The lines to return are those below that contain the word "property".

— RECORDED DATA —
*** Block opens ***

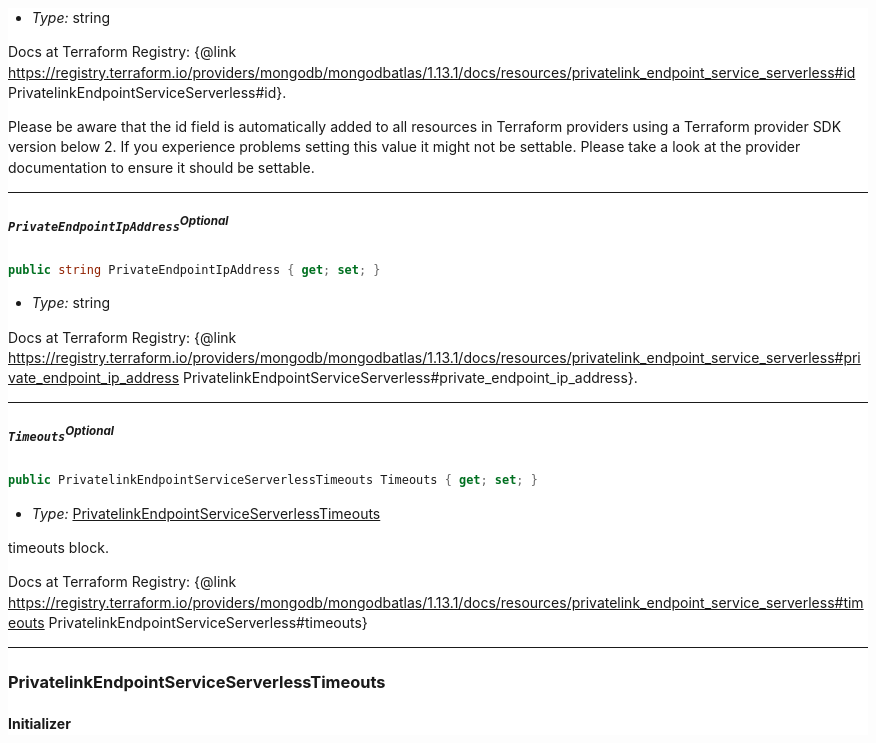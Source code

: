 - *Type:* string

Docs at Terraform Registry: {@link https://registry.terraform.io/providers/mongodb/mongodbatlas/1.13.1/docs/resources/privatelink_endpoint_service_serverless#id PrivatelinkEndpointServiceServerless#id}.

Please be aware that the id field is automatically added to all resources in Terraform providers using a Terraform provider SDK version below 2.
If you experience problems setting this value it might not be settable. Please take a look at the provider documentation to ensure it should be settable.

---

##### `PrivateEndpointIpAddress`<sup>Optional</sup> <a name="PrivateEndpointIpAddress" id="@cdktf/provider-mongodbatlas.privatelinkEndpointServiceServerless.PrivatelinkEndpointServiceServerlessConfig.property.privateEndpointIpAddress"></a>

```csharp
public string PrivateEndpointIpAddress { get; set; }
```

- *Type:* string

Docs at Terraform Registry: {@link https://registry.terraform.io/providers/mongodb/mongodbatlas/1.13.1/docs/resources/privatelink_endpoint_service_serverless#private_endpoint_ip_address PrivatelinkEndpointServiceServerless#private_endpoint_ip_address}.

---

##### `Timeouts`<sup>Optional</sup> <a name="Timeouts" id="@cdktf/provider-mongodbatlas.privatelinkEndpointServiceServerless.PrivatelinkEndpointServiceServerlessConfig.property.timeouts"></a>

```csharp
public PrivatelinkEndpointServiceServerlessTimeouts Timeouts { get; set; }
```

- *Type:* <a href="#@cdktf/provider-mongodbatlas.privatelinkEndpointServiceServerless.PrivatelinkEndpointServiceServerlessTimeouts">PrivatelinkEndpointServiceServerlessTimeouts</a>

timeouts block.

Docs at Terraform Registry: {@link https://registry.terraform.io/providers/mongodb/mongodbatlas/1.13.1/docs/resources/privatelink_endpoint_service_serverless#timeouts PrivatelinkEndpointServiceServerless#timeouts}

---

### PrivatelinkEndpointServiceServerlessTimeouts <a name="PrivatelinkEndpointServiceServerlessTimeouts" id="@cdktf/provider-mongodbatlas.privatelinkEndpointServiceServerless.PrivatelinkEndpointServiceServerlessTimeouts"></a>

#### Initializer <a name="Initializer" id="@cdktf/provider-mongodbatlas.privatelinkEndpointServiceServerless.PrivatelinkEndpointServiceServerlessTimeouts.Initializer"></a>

*** Block closes ***

— WRITTEN ANSWER —
##### `PrivateEndpointIpAddress`<sup>Optional</sup> <a name="PrivateEndpointIpAddress" id="@cdktf/provider-mongodbatlas.privatelinkEndpointServiceServerless.PrivatelinkEndpointServiceServerlessConfig.property.privateEndpointIpAddress"></a>
##### `Timeouts`<sup>Optional</sup> <a name="Timeouts" id="@cdktf/provider-mongodbatlas.privatelinkEndpointServiceServerless.PrivatelinkEndpointServiceServerlessConfig.property.timeouts"></a>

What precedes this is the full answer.